The possible mechanism of inflammatory aging in Hairless gene knockout mice

目的探讨Hairless基因敲除形成的无毛小鼠发生早期衰老的可能机制。方法分别选用雄性野生型C57/BL6J小鼠和雄性Hairless基因敲除无毛小鼠,每组小鼠为12只,均为6月龄。通过小鼠皮肤形态观察,苏木素-伊红(HE)染色观察皮肤组织病理学特征,水迷宫行为学实验和力竭跑步实验分别检测两组学习记忆能力和运动能力的变化,酶联免疫吸附试验(ELISA)检测血清中白细胞介素(IL)-6、IL-1β、肿瘤坏死因子(TNF)-α水平及背部皮肤中超氧化物歧化酶(SOD)和丙二醛(MDA)表达水平,实时荧光定量-聚合酶链反应(qRT-PCR)检测皮肤组织中弹性蛋白原(tropoelastin)和纤维蛋白(fibrillin)-1基因mRNA表达水平。结果与野生型小鼠相比,无毛小鼠皮肤褶皱明显,皮肤组织中有炎性细胞浸润,且胶原纤维基因表达水平显著下调,血清中炎性因子明显升高,其学习记忆能力和力竭运动能力变弱。结论Hairless基因敲除形成的无毛小鼠在皮肤、学习记忆能力和运动能力方面均发生衰退,其机制可能与炎症有关。

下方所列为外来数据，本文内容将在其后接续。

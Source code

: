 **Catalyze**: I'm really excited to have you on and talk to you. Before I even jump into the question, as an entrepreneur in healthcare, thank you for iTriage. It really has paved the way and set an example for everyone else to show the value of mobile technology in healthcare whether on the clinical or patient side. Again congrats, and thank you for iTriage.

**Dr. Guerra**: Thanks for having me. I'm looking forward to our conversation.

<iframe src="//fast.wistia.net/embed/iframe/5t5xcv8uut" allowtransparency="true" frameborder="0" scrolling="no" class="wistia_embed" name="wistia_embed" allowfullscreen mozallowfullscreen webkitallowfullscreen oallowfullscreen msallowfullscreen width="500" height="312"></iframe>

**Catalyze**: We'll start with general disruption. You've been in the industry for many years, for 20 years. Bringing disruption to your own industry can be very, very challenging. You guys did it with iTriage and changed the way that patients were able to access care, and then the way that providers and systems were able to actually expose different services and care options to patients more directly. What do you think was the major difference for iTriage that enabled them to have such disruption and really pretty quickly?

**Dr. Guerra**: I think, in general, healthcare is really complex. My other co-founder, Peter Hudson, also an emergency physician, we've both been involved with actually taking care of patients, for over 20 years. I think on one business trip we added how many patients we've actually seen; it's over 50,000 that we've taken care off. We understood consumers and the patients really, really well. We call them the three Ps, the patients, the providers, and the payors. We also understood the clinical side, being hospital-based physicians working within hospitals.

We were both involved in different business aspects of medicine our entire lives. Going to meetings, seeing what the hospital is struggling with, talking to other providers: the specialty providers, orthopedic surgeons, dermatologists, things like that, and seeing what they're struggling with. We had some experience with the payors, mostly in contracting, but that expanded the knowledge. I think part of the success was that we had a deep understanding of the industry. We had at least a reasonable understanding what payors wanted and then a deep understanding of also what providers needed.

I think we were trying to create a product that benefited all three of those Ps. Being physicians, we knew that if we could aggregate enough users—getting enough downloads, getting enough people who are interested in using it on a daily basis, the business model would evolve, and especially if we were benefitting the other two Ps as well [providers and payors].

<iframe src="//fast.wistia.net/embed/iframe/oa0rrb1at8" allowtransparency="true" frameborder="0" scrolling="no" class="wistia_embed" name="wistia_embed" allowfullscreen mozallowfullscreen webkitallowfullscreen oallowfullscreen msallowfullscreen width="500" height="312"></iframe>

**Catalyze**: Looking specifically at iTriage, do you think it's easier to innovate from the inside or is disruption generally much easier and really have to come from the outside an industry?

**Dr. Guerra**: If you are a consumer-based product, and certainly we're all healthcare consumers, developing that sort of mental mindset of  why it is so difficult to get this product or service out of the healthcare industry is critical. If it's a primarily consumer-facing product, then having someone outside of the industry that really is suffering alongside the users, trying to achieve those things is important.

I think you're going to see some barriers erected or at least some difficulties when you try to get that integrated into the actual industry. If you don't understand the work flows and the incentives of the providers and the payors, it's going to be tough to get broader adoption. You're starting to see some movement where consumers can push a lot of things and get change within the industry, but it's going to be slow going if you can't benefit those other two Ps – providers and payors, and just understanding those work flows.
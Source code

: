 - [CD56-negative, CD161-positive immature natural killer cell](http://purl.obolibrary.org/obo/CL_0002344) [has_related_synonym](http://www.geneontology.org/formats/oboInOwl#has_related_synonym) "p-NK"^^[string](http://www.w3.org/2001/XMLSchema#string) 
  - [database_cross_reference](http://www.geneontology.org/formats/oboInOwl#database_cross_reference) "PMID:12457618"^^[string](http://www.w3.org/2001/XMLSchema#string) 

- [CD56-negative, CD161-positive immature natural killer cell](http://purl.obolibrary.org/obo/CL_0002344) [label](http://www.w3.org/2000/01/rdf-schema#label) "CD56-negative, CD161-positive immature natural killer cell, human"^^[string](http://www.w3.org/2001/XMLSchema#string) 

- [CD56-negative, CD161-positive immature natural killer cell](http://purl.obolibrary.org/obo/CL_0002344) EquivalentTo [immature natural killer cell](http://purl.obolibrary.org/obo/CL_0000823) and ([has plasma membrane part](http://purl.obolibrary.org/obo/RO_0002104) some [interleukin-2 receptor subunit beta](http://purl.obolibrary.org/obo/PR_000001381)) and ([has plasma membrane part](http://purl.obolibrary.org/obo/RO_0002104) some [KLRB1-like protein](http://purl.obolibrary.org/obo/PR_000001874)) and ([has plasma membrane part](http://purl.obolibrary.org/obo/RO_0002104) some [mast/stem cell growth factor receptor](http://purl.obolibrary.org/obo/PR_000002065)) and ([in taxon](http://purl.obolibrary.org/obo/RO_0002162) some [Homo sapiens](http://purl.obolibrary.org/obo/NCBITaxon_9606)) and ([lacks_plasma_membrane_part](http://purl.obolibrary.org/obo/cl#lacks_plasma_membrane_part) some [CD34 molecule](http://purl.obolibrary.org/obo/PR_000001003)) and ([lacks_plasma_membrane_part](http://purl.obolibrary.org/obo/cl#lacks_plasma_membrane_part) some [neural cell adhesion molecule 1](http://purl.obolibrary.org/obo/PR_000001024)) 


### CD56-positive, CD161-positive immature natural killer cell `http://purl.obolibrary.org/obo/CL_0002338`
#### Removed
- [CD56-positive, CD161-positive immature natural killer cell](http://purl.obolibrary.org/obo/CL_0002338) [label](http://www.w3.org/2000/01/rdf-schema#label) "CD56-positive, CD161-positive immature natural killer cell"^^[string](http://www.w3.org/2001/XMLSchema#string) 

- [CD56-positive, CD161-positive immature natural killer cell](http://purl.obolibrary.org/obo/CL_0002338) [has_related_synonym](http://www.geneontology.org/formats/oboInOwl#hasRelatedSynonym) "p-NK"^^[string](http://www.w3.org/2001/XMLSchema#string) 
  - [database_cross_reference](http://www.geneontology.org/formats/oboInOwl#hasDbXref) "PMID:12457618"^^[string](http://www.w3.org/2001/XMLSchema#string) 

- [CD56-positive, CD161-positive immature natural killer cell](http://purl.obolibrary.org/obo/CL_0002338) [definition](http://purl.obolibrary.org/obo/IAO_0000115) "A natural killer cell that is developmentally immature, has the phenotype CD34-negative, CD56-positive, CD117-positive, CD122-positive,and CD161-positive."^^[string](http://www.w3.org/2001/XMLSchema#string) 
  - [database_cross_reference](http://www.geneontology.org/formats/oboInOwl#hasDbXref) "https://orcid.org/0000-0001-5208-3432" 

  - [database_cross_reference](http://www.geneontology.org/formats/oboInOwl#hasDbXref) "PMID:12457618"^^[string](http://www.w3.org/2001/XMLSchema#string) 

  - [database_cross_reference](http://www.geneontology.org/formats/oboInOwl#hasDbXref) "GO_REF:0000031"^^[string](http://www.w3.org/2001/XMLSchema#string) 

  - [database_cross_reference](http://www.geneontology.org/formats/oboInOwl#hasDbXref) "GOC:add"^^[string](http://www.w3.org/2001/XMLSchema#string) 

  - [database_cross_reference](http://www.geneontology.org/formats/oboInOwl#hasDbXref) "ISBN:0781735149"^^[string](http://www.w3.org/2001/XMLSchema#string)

Objective To explore the possible mechanism of early aging in hairless mice formed by Hairless gene knockout.Methods Male wild-type C57/BL6J mice and male Hairless gene knockout hairless mice were selected,respectively.There were 12 mice in each group,all of which were 6 months old.The skin morphology was observed and histopathological characteristic was observed by hematoxylin-eosin(HE)staining.Water maze behavioral experiment and exhaustive running experiment were used to detect the changes of learning and memory ability and motor ability of the two groups,respectively.The levels of interleukin(IL)-6,IL-1βand tumor necrosis factor(TNF)-αin serum and the expression levels of superoxide dismutase(SOD)and malondialdehyde(MDA)in back skin were detected by enzyme-linked immunosorbent assay(ELISA).Real-time fluorescence quantification-polymerase chain reaction(qRT-PCR)was used to detect the mRNA expression levels of tropoelastin and fibrillin-1 genes in skin tissues.Results Compared with wild-type mice,hairless mice had obvious skin folds,inflammatory cell infiltration in skin tissue,the expression level of collagen fiber gene was significantly down-regulated,inflammatory factors in serum was significantly increased,its learning and memory ability and exhaustive exercise ability were weakened.Conclusions The skin,learning and memory ability and motor ability of hairless gene knockout hairless mice were all decreased and its mechanism might be related to inflammation.